[PROVIDED RECORDS]
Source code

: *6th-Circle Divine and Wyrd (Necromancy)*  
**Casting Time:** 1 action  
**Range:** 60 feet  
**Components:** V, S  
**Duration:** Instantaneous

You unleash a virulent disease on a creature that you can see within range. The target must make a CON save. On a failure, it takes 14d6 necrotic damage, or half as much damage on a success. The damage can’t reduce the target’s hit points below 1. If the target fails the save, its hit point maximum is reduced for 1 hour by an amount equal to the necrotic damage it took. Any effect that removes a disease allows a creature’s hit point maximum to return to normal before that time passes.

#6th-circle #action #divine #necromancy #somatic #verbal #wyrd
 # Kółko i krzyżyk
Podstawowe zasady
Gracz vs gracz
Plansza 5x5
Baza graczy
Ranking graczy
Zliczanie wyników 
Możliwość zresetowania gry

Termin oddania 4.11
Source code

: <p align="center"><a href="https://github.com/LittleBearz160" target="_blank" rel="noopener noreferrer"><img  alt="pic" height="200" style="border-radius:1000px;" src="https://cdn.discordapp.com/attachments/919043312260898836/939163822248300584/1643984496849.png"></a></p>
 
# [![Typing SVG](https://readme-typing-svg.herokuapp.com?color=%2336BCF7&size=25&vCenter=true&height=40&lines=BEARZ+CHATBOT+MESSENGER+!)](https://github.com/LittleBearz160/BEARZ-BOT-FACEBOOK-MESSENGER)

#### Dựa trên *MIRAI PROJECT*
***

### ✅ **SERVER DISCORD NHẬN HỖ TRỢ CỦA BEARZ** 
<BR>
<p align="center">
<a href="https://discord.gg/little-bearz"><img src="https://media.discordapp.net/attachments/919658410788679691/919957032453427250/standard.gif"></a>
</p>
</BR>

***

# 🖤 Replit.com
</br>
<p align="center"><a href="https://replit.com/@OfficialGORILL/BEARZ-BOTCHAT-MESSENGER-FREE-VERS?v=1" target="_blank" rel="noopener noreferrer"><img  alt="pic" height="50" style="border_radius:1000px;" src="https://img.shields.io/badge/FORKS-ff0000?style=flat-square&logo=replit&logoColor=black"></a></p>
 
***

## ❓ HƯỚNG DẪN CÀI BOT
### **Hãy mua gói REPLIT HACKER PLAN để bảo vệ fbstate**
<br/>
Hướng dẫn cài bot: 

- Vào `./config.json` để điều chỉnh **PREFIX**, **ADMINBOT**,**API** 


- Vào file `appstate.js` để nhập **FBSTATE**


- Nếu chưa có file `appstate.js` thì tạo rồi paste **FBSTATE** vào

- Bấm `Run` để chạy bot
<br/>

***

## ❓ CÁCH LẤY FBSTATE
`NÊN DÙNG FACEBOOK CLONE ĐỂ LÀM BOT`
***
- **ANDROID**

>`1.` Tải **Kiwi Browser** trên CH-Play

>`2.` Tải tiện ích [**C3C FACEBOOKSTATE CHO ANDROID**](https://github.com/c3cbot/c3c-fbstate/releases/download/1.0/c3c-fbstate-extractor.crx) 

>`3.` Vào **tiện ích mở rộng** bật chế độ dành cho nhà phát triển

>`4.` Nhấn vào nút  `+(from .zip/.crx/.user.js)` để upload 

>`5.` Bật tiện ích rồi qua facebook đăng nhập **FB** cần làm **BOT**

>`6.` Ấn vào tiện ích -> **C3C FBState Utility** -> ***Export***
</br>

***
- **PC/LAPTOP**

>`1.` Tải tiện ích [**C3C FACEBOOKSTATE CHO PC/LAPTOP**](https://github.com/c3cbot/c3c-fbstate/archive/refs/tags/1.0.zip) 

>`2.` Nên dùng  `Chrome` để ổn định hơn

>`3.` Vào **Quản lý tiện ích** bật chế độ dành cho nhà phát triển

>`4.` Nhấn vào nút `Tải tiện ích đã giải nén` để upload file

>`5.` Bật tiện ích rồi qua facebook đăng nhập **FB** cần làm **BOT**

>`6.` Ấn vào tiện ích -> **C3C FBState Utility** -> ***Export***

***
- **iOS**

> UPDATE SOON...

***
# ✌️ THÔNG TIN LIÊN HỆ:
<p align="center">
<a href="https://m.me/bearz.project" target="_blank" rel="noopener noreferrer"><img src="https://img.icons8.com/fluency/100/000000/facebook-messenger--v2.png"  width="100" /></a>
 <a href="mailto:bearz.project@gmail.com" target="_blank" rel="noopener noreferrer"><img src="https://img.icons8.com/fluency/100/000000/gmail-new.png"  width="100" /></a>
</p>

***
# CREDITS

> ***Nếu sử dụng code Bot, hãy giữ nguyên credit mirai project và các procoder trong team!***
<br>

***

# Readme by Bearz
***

[WHAT YOU ARE ASKED TO DO] Above are the records; copy each line from them that includes the string "phát".

[ANSWER BELOW]
>`3.` Vào **tiện ích mở rộng** bật chế độ dành cho nhà phát triển
>`3.` Vào **Quản lý tiện ích** bật chế độ dành cho nhà phát triển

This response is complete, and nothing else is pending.